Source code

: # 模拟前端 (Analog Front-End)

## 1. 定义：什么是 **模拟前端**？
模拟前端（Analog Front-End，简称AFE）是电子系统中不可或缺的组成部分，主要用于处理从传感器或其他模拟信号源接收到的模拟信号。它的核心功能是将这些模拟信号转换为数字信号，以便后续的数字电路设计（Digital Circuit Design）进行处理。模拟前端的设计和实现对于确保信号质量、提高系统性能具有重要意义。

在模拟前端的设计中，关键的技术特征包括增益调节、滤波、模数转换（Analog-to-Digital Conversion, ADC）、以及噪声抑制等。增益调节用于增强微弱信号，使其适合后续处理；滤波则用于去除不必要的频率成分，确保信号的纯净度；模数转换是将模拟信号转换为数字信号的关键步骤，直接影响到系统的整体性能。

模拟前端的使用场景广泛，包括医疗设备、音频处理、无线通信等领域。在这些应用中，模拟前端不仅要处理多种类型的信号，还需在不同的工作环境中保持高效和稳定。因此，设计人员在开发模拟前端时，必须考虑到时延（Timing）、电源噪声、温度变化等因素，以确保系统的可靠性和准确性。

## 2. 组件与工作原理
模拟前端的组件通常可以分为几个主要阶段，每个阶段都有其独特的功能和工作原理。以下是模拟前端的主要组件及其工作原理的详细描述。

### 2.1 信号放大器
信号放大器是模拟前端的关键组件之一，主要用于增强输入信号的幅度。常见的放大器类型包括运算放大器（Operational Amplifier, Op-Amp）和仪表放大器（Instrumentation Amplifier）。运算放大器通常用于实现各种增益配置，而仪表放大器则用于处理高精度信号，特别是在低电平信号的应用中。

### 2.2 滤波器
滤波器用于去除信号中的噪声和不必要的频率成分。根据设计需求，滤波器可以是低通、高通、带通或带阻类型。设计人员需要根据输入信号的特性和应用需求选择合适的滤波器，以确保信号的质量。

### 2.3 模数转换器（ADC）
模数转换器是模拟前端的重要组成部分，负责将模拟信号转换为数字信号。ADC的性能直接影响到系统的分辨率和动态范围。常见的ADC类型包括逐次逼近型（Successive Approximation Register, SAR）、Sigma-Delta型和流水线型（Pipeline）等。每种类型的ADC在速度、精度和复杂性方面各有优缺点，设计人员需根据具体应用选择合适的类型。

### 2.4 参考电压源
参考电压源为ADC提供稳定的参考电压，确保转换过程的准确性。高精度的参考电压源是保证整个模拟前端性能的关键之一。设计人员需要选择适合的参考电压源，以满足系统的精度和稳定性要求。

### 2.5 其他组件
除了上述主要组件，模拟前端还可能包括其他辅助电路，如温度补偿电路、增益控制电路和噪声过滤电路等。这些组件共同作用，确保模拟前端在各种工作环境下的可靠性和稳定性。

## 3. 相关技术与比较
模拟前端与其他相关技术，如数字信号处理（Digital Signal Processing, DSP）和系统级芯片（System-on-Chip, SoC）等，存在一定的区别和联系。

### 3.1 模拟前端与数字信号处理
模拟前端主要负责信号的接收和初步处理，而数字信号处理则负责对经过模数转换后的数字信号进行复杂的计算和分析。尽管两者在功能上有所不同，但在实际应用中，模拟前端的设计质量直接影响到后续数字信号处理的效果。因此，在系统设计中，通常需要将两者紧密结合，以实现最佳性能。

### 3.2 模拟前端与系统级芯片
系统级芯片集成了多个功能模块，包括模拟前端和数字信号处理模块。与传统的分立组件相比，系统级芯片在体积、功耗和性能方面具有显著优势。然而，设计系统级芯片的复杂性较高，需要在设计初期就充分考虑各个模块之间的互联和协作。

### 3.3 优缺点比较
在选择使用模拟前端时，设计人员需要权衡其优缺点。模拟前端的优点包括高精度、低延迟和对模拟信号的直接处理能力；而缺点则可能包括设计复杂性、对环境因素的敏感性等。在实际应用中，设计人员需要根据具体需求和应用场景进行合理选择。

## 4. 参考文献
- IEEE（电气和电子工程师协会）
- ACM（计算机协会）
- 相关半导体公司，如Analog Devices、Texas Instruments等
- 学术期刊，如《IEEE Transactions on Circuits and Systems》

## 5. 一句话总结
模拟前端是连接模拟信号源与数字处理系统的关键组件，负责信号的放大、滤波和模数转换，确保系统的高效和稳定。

◆ ◆ ◆

**Assignment**. Nothing but the lines from the first line of the data through the line with "### 2.1 信号放大器" should be returned, exactly as they appear, both ends included.

**Answer space**.
Source code

: # 模拟前端 (Analog Front-End)

## 1. 定义：什么是 **模拟前端**？
模拟前端（Analog Front-End，简称AFE）是电子系统中不可或缺的组成部分，主要用于处理从传感器或其他模拟信号源接收到的模拟信号。它的核心功能是将这些模拟信号转换为数字信号，以便后续的数字电路设计（Digital Circuit Design）进行处理。模拟前端的设计和实现对于确保信号质量、提高系统性能具有重要意义。

在模拟前端的设计中，关键的技术特征包括增益调节、滤波、模数转换（Analog-to-Digital Conversion, ADC）、以及噪声抑制等。增益调节用于增强微弱信号，使其适合后续处理；滤波则用于去除不必要的频率成分，确保信号的纯净度；模数转换是将模拟信号转换为数字信号的关键步骤，直接影响到系统的整体性能。

模拟前端的使用场景广泛，包括医疗设备、音频处理、无线通信等领域。在这些应用中，模拟前端不仅要处理多种类型的信号，还需在不同的工作环境中保持高效和稳定。因此，设计人员在开发模拟前端时，必须考虑到时延（Timing）、电源噪声、温度变化等因素，以确保系统的可靠性和准确性。

## 2. 组件与工作原理
模拟前端的组件通常可以分为几个主要阶段，每个阶段都有其独特的功能和工作原理。以下是模拟前端的主要组件及其工作原理的详细描述。

### 2.1 信号放大器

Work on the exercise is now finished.